Regarding "invalid port number": it looks like your system (/etc/services) lacks the munin entry. Use 4949 instead.

Tamaradmin commented 6 years ago

the java version is setup within the script (attached).

I'm also running the same script in differents machine and no one from centos6 has the issue : [root@serverYY plugins]# munin-run jstat_wingasWSOd_gccount autoconf no (Java version is invalid) [root@serverYY plugins]# cat /etc/redhat-release CentOS release 6.9 (Final)

I run the script in verbose mode to see the output : [root@serverXX plugins]# munin-run jstat_tradingnode1_gccount

sumpfralle commented 6 years ago

Thank you for adding more details!

Please provide the output of the following commands:

Thanks!

Tamaradmin commented 6 years ago

Thanks for you!

Below is the configuration of this plugin : [jstat*] user superx group superx

[jstat_tradingnode1*] env.pidfilepath /www/pid/tradingnode1.pid env.graphtitle tradingnode1

and this is the output of the commands : [superx@edmz-int09 ~]$ java -version java version "1.8.0_172" Java(TM) SE Runtime Environment (build 1.8.0_172-b11) Java HotSpot(TM) 64-Bit Server VM (build 25.172-b11, mixed mode)

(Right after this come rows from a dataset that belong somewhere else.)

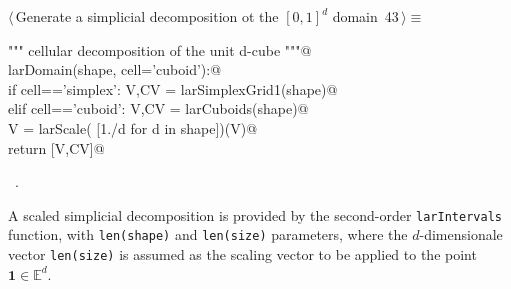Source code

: \documentclass[11pt,oneside]{article}	%
\def\E{\mathbb{E}}
\begin{document}
\begin{flushleft} \small \label{scrap70}
\protect{}$\langle\,$Generate a simplicial decomposition ot the $[0,1]^d$ domain\nobreak\ {\footnotesize 43}$\,\rangle\equiv$
\vspace{-1ex}
\begin{list}{}{} \item
\mbox{}\verb@""" cellular decomposition of the unit d-cube """@\\
\mbox{}\verb@def larDomain(shape, cell='cuboid'):@\\
\mbox{}\verb@   if cell=='simplex': V,CV = larSimplexGrid1(shape)@\\
\mbox{}\verb@   elif cell=='cuboid': V,CV = larCuboids(shape)@\\
\mbox{}\verb@   V = larScale( [1./d for d in shape])(V)@\\
\mbox{}\verb@   return [V,CV]@\\
\mbox{}\verb@@{\NWsep}
\end{list}
\vspace{-1ex}
\footnotesize\addtolength{\baselineskip}{-1ex}
\begin{list}{}{\setlength{\itemsep}{-\parsep}\setlength{\itemindent}{-\leftmargin}}
\item \NWtxtMacroRefIn\ .
\end{list}
\end{flushleft}

A scaled simplicial decomposition is provided by the second-order  \texttt{larIntervals} function, with \texttt{len(shape)} and \texttt{len(size)} parameters, where the $d$-dimensionale vector \texttt{len(size)} is assumed as the scaling vector to be applied to the point $\mathbf{1}\in\E^d$.
\end{document}
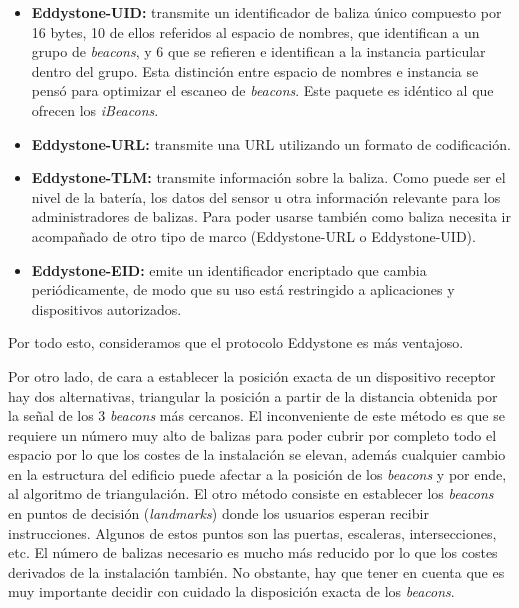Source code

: \begin{itemize}
	\item \textbf{Eddystone-UID:} transmite un identificador de baliza único compuesto por 16 bytes, 10 de ellos referidos al espacio de nombres, que identifican a un grupo de \textit{beacons}, y 6 que se refieren e identifican a la instancia particular dentro del grupo. Esta distinción entre espacio de nombres e instancia se pensó para optimizar el escaneo de \textit{beacons}. Este paquete es idéntico al que ofrecen los \textit{iBeacons}.
	\item \textbf{Eddystone-URL:} transmite una URL utilizando un formato de codificación.
	\item \textbf{Eddystone-TLM:} transmite información sobre la baliza. Como puede ser el nivel de la batería, los datos del sensor u otra información relevante para los administradores de balizas. Para poder usarse también como baliza necesita ir acompañado de otro tipo de marco (Eddystone-URL o Eddystone-UID).
	\item \textbf{Eddystone-EID:} emite un identificador encriptado que cambia periódicamente, de modo que su uso está restringido a aplicaciones y dispositivos autorizados.
\end{itemize}

Por todo esto, consideramos que el protocolo Eddystone es más ventajoso. 

Por otro lado, de cara a establecer la posición exacta de un dispositivo receptor hay dos alternativas, triangular la posición a partir de la distancia obtenida por la señal de los 3 \textit{beacons} más cercanos. El inconveniente de este método es que se requiere un número muy alto de balizas para poder cubrir por completo todo el espacio por lo que los costes de la instalación se elevan, además cualquier cambio en la estructura del edificio puede afectar a la posición de los \textit{beacons} y por ende, al algoritmo de triangulación. El otro método consiste en establecer los \textit{beacons} en puntos de decisión (\textit{landmarks}) donde los usuarios esperan recibir instrucciones. Algunos de estos puntos son las puertas, escaleras, intersecciones, etc. El número de balizas necesario es mucho más reducido por lo que los costes derivados de la instalación también. No obstante, hay que tener en cuenta que es muy importante decidir con cuidado la disposición exacta de los \textit{beacons}. 

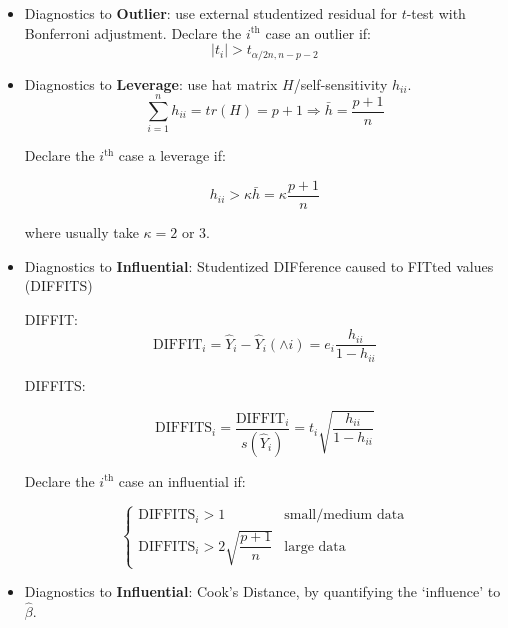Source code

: \begin{itemize}[topsep=2pt,itemsep=0pt]
    \item Diagnostics to \textbf{Outlier}: use external studentized residual for $ t $-test with Bonferroni adjustment. Declare the $ i^\mathrm{th} $ case an outlier if: 
    \begin{equation}
         |t_i|>t_{\alpha/2n,n-p-2}
    \end{equation}
    \item Diagnostics to \textbf{Leverage}: use hat matrix $ H $/self-sensitivity $ h_{ii} $.
    \begin{equation}
        \sum_{i=1}^n h_{ii}=tr(H)=p+1 \Rightarrow \bar{h}=\dfrac{p+1}{n} 
    \end{equation}
    
    Declare the $ i^\mathrm{th}  $ case a {leverage} if:
    
    \begin{equation}
        h_{ii}>\kappa \bar{h}=\kappa \dfrac{p+1}{n} 
    \end{equation}
    
    where usually take $ \kappa =2 $ or $ 3 $.
    \item Diagnostics to \textbf{Influential}: Studentized DIFference caused to FITted values (DIFFITS)
    
    DIFFIT:
    \begin{equation}
        \mathrm{DIFFIT}_i=\hat{Y}_i-\hat{Y}_i(\wedge i)=e_i\dfrac{h_{ii}}{1-h_{ii}} 
    \end{equation}

    DIFFITS:
    
    \begin{equation}
        \mathrm{DIFFITS}_i=\dfrac{\mathrm{DIFFIT}_i}{s(\hat{Y}_i)}=t_i\sqrt{\dfrac{h_{ii}}{1-h_{ii}}}
    \end{equation}
    
    Declare the $ i^\mathrm{th}  $ case an {influential} if:
    
    \begin{equation}
        \begin{cases}
            \mathrm{DIFFITS}_i>1&\text{small/medium data} \\
            \mathrm{DIFFITS}_i>2\sqrt{\dfrac{p+1}{n}}&\text{large data}
        \end{cases}   
    \end{equation}
    
    \item Diagnostics to \textbf{Influential}: Cook's Distance, by quantifying the `influence' to $ \hat{\beta } $.
    

\end{itemize}
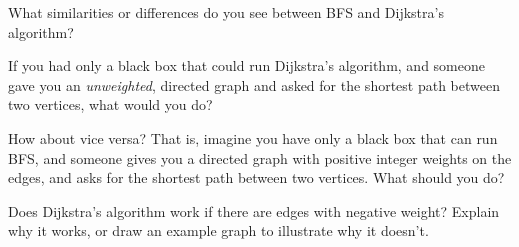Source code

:\documentclass{tufte-handout}
\begin{document}
\begin{questions}
\item What similarities or differences do you see between BFS and
  Dijkstra's algorithm?
\item If you had only a black box that could run Dijkstra's algorithm,
  and someone gave you an \emph{unweighted}, directed graph and asked
  for the shortest path between two vertices, what would you do?
\item How about vice versa?  That is, imagine you have only a black
  box that can run BFS, and someone gives you a directed graph with
  positive integer weights on the edges, and asks for the shortest
  path between two vertices.  What should you do?
\item Does Dijkstra's algorithm work if there are edges with negative
  weight?  Explain why it works, or draw an example graph to illustrate
  why it doesn't.
\end{questions}
\end{document}
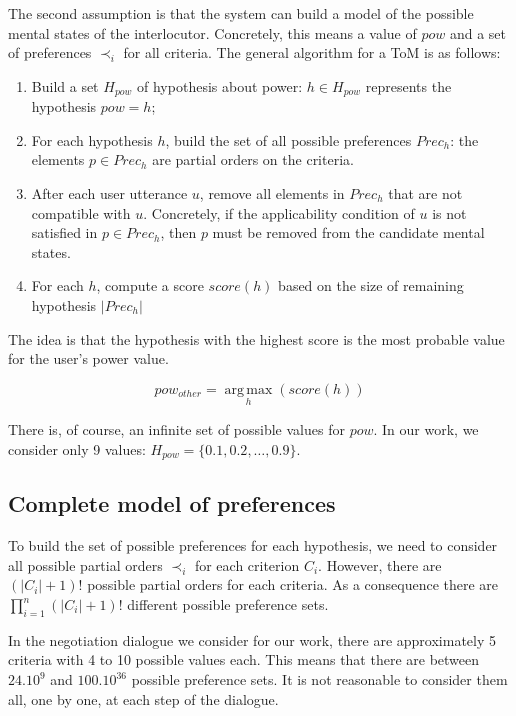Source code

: \documentclass[conference, letterpaper]{IEEEtran}
\begin{document}
	The second assumption is that the system can build a model of the possible mental states of the interlocutor. Concretely, this means a value of $pow$ and a set of preferences $\prec_i$ for all criteria. The general algorithm for a ToM is as follows:
	\begin{enumerate}
		\item Build a set $H_{pow}$ of hypothesis about power: $h\in H_{pow}$ represents the hypothesis $pow=h$;
		\item For each hypothesis $h$, build the set of all possible preferences $Prec_h$: the elements $p\in Prec_h$ are partial orders on the criteria.
		\item After each user utterance $u$, remove all elements in $Prec_h$ that are not compatible with $u$. Concretely, if the applicability condition of $u$ is not satisfied in $p\in Prec_h$, then $p$ must be removed from the candidate mental states.
		\item For each $h$, compute a score $score(h)$ based on the size of remaining hypothesis $|Prec_h|$
	\end{enumerate}
	The idea is that the hypothesis with the highest score is the most probable value for the user's power value.
	
	\begin{equation}
	pow_{other} = \operatorname*{arg\,max}_{h} (score(h))
	\end{equation}
	
	There is, of course, an infinite set of possible values for $pow$. In our work, we consider only 9 values: $H_{pow} = \{0.1, 0.2, \ldots, 0.9\}$.
	
	\subsection{Complete model of preferences}
	
	To build the set of possible preferences for each hypothesis, we need to consider all possible partial orders $\prec_i$ for each criterion $C_i$. However, there are $(|C_i| + 1)!$ possible partial orders for each criteria. As a consequence there are $\prod_{i=1}^n (|C_i|+1)!$ different possible preference sets.
	
	In the negotiation dialogue we consider for our work, there are approximately 5 criteria with 4 to 10 possible values each. This means that there are between $24.10^9$ and $100.10^{36}$ possible preference sets. It is not reasonable to consider them all, one by one, at each step of the dialogue.
	
\end{document}
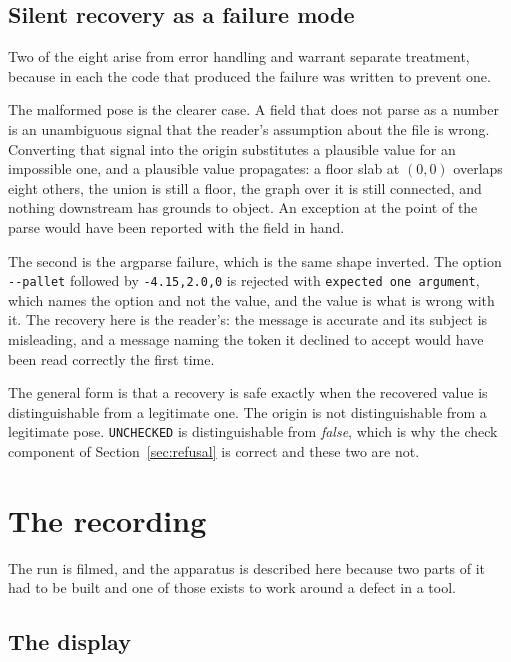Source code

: \documentclass[11pt,a4paper]{article}
\theoremstyle{definition}
\newcommand{\code}[1]{\texttt{\small #1}}
\begin{document}
\subsection{Silent recovery as a failure mode}
\label{sec:silent}

Two of the eight arise from error handling and warrant separate treatment,
because in each the code that produced the failure was written to prevent one.

The malformed pose is the clearer case. A field that does not parse as a number
is an unambiguous signal that the reader's assumption about the file is wrong.
Converting that signal into the origin substitutes a plausible value for an
impossible one, and a plausible value propagates: a floor slab at $(0,0)$
overlaps eight others, the union is still a floor, the graph over it is still
connected, and nothing downstream has grounds to object. An exception at the
point of the parse would have been reported with the field in hand.

The second is the argparse failure, which is the same shape inverted. The
option \code{-{}-pallet} followed by \code{-4.15,2.0,0} is rejected with
\code{expected one argument}, which names the option and not the value, and
the value is what is wrong with it. The recovery here is the reader's: the
message is accurate and its subject is misleading, and a message naming the
token it declined to accept would have been read correctly the first time.

The general form is that a recovery is safe exactly when the recovered value is
distinguishable from a legitimate one. The origin is not distinguishable from a
legitimate pose. \code{UNCHECKED} is distinguishable from \emph{false}, which
is why the check component of Section~\ref{sec:refusal} is correct and these
two are not.

\section{The recording}
\label{sec:recording}

The run is filmed, and the apparatus is described here because two parts of it
had to be built and one of those exists to work around a defect in a tool.

\subsection{The display}
\end{document}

[superx@serverXX ~]$ cat /www/pid/tradingnode1.pid 93533 [superx@serverXX ~]$ jstat -gc 93533 S0C S1C S0U S1U EC EU OC OU MC MU CCSC CCSU YGC YGCT FGC FGCT GCT 2048.0 2048.0 0.0 1344.0 694784.0 145013.5 1398272.0 414857.1 102400.0 96308.0 12544.0 11240.1 979 20.997 5 2.705 23.702

sumpfralle commented 6 years ago

I prepared a set of changes in a separate branch: https://github.com/sumpfralle/contrib/tree/jstat-plugins/plugins/jvm

Please download the plugin that fails for you and try if it produces a different result. Maybe you will need to set the javahome environment variable while running the plugin:

javahome=/usr/lib/jvm/default-java munin-run jstat_tradingnode1_gccount

(maybe the path of your java environment differs on your system)

Tamaradmin commented 6 years ago

Thank you so much for the script.

I tried it (I named it jstat_tradingnode1_gccount_new) and it returns a result when run it manually but the graph is still showing nan values :

[root@serverXX plugins]# javahome=/tex/java/jdk munin-run jstat_tradingnode1_gccount_new Young_GC.value 38548 Full_GC.value 14 [root@ serverXX plugins]# javahome=/tex/java/jdk munin-run jstat_tradingnode1_gccount Young_GC.value 38562 Full_GC.value 14

[root@ serverXX plugins]# ll jstat_tradingnode1_gccount* lrwxrwxrwx 1 root root 39 Apr 29 11:00 jstat_tradingnode1_gccount -> /usr/share/munin/plugins/jstat__gccount lrwxrwxrwx 1 root root 40 Jul 4 19:15 jstat_tradingnode1_gccount_new -> /usr/share/munin/plugins/jstat__gccount2

sumpfralle commented 6 years ago

Interesting!

A few more attempts:

btw: is /tex/java/jdk really the default path of the Java JDK on Centos? Or did you install a custom package?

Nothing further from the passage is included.